American Photo-Realist Ralph Goings translates his photographic images to canvas with exquisite technical precision, holding his viewer rapt with the effectiveness of his illusion. Flawlessly blending his brushstrokes into velvety-smooth pictorial surfaces, Goings breathes fresh life into his diverse, quintessentially American subject matter, which encompasses air-stream trailers, roadside food stands, still lifes of condiments, and his most popular of all-the pick-up truck. These straightforward images satiate an impulse described by Linda Chase as "a desire to revalue what we as a culture find easiest to dismiss." (L. Chase, Ralph Goings, New York, 1988, p. 9).
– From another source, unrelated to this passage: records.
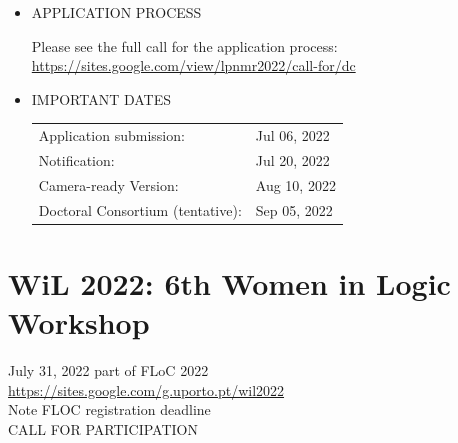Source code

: \documentclass[prodmode,acmtecs]{acmsmall} %
\begin{document}
\begin{itemize}
\item  APPLICATION PROCESS 
 
   Please see the full call for the application process: \href{https://sites.google.com/view/lpnmr2022/call-for/dc}{https://sites.google.com/view/lpnmr2022/call-for/dc} 
 
\item  IMPORTANT DATES 
 
\begin{tabulary}{\linewidth}{LL}Application submission:  & Jul 06, 2022 \\
Notification:  & Jul 20, 2022 \\
Camera-ready Version:  & Aug 10, 2022 \\
Doctoral Consortium (tentative):  & Sep 05, 2022 \\
\end{tabulary}
 
\end{itemize}\section{WiL 2022: 6th Women in Logic Workshop}\label{WiL2022}  July 31, 2022 part of FLoC 2022\\ 
  \href{https://sites.google.com/g.uporto.pt/wil2022}{https://sites.google.com/g.uporto.pt/wil2022}\\ 
  Note FLOC registration deadline\\ 
CALL FOR PARTICIPATION 
\end{document}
Interior is both a fastidious technical masterpiece, and a romantic vision of life on the open road. Despite the titling, the sandy-gold pick-up truck in Interior- framed in the center of the canvas by glittering Formica and glass--is the undisputed hero of the picture. Rugged, traditionally masculine, and built for work, this classic symbol of American ingenuity and perseverance idles in wait, perhaps on the precipice of a long journey. Interior suggests the American dream of a mobile, free-wheeling life on the move, where each yawning expanse of highway is alive with possibility and promise. Goings' loving and expressive rendering nearly personifies this inanimate scene; says Edward Lucie-Smith, "(Goings) wants to tell us that the most ordinary things are well worth looking at-provided that we have the discipline to look at that property, on their own terms and for their own sake."(E. Lucie-Smith, Ralph Goings Four Decades of Realism, Youngstown, Butler Institute of American Art, 2004).